What needs to be done
Report back each line of the data that contains the word "mathbb".

────────────────────

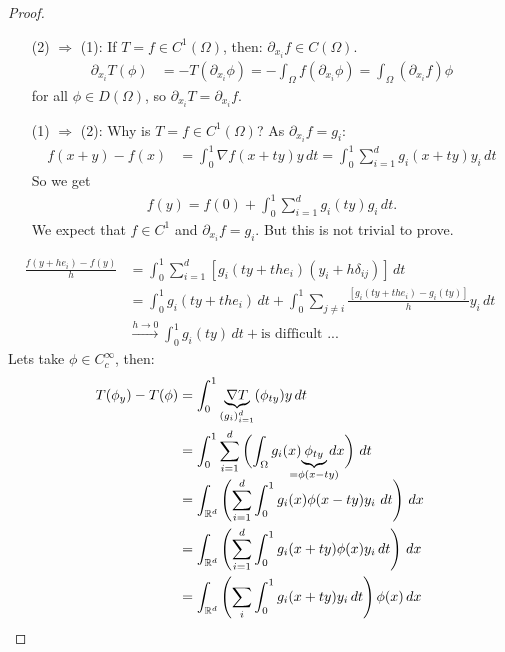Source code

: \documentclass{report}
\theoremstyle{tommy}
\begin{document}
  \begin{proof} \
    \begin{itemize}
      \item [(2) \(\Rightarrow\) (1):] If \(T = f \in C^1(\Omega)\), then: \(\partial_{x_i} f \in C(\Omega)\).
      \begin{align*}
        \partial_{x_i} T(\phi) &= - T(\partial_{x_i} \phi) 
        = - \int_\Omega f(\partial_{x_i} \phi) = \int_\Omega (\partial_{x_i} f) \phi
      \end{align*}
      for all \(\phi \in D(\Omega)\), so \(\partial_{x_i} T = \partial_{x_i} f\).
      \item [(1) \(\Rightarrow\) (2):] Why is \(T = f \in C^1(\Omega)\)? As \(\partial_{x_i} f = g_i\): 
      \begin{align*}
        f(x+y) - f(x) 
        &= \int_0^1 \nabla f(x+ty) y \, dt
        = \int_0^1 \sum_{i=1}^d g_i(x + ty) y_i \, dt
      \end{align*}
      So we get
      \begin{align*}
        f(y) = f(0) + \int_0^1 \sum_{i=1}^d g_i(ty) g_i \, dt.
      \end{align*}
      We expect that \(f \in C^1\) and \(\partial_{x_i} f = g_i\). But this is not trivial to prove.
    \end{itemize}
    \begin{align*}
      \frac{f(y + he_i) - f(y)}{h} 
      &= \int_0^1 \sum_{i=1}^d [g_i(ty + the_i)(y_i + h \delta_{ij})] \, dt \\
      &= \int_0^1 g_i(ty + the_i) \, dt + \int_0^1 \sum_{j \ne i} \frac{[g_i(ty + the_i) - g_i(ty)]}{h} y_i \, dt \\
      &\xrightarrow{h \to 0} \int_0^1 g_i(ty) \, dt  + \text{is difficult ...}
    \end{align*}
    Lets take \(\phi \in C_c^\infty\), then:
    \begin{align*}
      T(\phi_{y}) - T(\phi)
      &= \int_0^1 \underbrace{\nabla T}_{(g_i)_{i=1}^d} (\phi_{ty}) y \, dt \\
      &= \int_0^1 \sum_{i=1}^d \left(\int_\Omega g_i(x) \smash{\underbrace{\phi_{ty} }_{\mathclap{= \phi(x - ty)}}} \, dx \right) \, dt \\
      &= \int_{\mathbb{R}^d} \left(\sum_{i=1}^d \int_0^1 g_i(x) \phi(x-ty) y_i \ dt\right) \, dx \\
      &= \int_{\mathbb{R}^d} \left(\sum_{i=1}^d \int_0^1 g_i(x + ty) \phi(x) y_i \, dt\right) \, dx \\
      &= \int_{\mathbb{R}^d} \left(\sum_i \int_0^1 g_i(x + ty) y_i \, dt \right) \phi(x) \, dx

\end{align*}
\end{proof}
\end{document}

────────────────────

Written solution
      &= \int_{\mathbb{R}^d} \left(\sum_{i=1}^d \int_0^1 g_i(x) \phi(x-ty) y_i \ dt\right) \, dx \\
      &= \int_{\mathbb{R}^d} \left(\sum_{i=1}^d \int_0^1 g_i(x + ty) \phi(x) y_i \, dt\right) \, dx \\
      &= \int_{\mathbb{R}^d} \left(\sum_i \int_0^1 g_i(x + ty) y_i \, dt \right) \phi(x) \, dx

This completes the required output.